**About this task:** Search the records below for "However"; copy each line that has it.

Top of Provided material

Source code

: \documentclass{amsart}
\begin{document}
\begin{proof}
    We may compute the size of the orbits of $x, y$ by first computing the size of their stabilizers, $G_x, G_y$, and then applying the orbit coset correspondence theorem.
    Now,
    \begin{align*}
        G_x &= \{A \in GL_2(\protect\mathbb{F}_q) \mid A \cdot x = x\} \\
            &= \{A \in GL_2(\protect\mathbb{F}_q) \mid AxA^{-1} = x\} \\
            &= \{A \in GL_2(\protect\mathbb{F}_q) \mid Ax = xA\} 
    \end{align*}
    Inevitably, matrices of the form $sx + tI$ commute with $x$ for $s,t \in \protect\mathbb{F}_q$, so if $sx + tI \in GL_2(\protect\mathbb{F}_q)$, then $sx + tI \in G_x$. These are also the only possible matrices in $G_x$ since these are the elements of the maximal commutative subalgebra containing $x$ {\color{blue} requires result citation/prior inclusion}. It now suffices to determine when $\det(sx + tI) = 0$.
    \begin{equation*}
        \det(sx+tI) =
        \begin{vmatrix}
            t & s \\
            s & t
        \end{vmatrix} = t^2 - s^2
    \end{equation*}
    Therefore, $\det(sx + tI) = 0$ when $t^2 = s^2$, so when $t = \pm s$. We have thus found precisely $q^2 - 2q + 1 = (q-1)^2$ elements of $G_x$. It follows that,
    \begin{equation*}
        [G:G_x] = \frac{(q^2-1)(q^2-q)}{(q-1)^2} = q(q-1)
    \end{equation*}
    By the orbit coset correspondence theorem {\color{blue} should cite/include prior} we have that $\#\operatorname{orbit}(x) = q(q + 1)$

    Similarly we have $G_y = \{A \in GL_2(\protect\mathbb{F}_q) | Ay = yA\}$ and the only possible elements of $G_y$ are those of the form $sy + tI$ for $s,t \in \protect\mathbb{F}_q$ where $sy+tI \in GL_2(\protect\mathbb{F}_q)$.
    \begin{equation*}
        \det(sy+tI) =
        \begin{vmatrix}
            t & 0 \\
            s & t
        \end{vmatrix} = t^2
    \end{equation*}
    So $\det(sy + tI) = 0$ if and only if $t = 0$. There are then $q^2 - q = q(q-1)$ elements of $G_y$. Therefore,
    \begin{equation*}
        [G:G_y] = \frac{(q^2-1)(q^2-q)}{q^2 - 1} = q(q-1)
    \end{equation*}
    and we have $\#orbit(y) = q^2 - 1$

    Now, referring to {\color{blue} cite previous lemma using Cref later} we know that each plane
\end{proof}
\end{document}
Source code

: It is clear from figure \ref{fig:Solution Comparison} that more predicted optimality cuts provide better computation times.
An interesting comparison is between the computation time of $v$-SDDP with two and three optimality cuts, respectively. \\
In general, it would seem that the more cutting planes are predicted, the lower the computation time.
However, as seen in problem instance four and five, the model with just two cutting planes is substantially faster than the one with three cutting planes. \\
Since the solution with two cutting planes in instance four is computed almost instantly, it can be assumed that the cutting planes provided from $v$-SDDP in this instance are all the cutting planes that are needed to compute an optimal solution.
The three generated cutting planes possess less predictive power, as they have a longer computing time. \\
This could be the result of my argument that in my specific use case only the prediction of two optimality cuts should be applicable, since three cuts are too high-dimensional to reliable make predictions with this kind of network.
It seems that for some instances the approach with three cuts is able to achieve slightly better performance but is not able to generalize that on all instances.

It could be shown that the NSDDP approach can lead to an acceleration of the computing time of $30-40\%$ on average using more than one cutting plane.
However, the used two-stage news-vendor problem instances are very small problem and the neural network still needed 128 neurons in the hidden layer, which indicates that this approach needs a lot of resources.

Bottom of Provided material

**Final answer:**
However, as seen in problem instance four and five, the model with just two cutting planes is substantially faster than the one with three cutting planes. \\
However, the used two-stage news-vendor problem instances are very small problem and the neural network still needed 128 neurons in the hidden layer, which indicates that this approach needs a lot of resources.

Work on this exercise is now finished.